Yesterday, SeaWorld reported a loss of more than $25 million for the fourth quarter of 2014, while attendance to the company's 11 parks fell 2.2 percent, from 4.5 million to 4.4 million, during the same period a year ago. Attendance fell 4.3 percent during the entire year, from 23.4 million in 2013 to 22.4 million – down a million, but that's still too many people who go through the gate.
Yet perceptions of SeaWorld seem now indelibly changed by the 2013 documentary "Blackfish," which had serial broadcasts on CNN in addition to other widespread showings. The company's stock is down 41 percent over the last 12 months, after the public learned of the prior history of wild captures of orcas, the deaths of several trainers, and the opinions of so many leading whale scientists that the animals cannot possibly have a rich life in tanks. SeaWorld's CEO even stepped down at the end of last year amid this mess.
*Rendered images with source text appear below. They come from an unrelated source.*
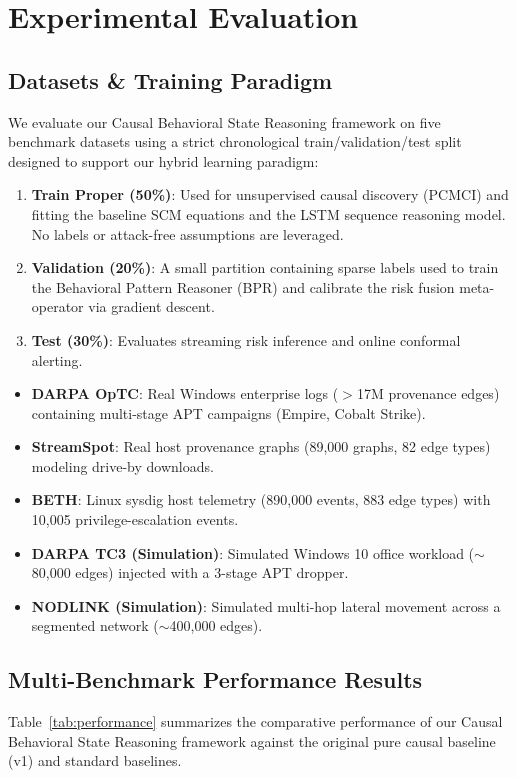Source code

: \section{Experimental Evaluation}

\subsection{Datasets \& Training Paradigm}
We evaluate our Causal Behavioral State Reasoning framework on five benchmark datasets using a strict chronological train/validation/test split designed to support our hybrid learning paradigm:
\begin{enumerate}
\item \textbf{Train Proper (50\%)}: Used for unsupervised causal discovery (PCMCI) and fitting the baseline SCM equations and the LSTM sequence reasoning model. No labels or attack-free assumptions are leveraged.
\item \textbf{Validation (20\%)}: A small partition containing sparse labels used to train the Behavioral Pattern Reasoner (BPR) and calibrate the risk fusion meta-operator via gradient descent.
\item \textbf{Test (30\%)}: Evaluates streaming risk inference and online conformal alerting.
\end{enumerate}

\begin{itemize}
\item \textbf{DARPA OpTC}: Real Windows enterprise logs ($>$17M provenance edges) containing multi-stage APT campaigns (Empire, Cobalt Strike).
\item \textbf{StreamSpot}: Real host provenance graphs (89,000 graphs, 82 edge types) modeling drive-by downloads.
\item \textbf{BETH}: Linux sysdig host telemetry (890,000 events, 883 edge types) with 10,005 privilege-escalation events.
\item \textbf{DARPA TC3 (Simulation)}: Simulated Windows 10 office workload ($\sim$80,000 edges) injected with a 3-stage APT dropper.
\item \textbf{NODLINK (Simulation)}: Simulated multi-hop lateral movement across a segmented network ($\sim$400,000 edges).
\end{itemize}

\subsection{Multi-Benchmark Performance Results}
Table~\ref{tab:performance} summarizes the comparative performance of our Causal Behavioral State Reasoning framework against the original pure causal baseline (v1) and standard baselines.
The interim CEO has the challenge of moving the business away from holding complex marine mammals in tiny tanks. But for now he's taking the wrong approach, saying the company is launching a major branding campaign starting in April to defend a practice that's bound to be more unpopular as animal protection values become more intensely felt throughout the whole of society. The campaign is aimed not at people whose minds are made up but, according to the Orlando Sentinel, it "will focus on those in the middle" – those who are still undecided about the company's conduct.
Sounds like a good time for animal groups to step up their efforts to remind people that there are extraordinary places to see whales and to patronize businesses built around that experience. No one needs to watch whales kept in small enclosures and forced to perform tricks, when there are so many better alternatives - starting with the world's five oceans.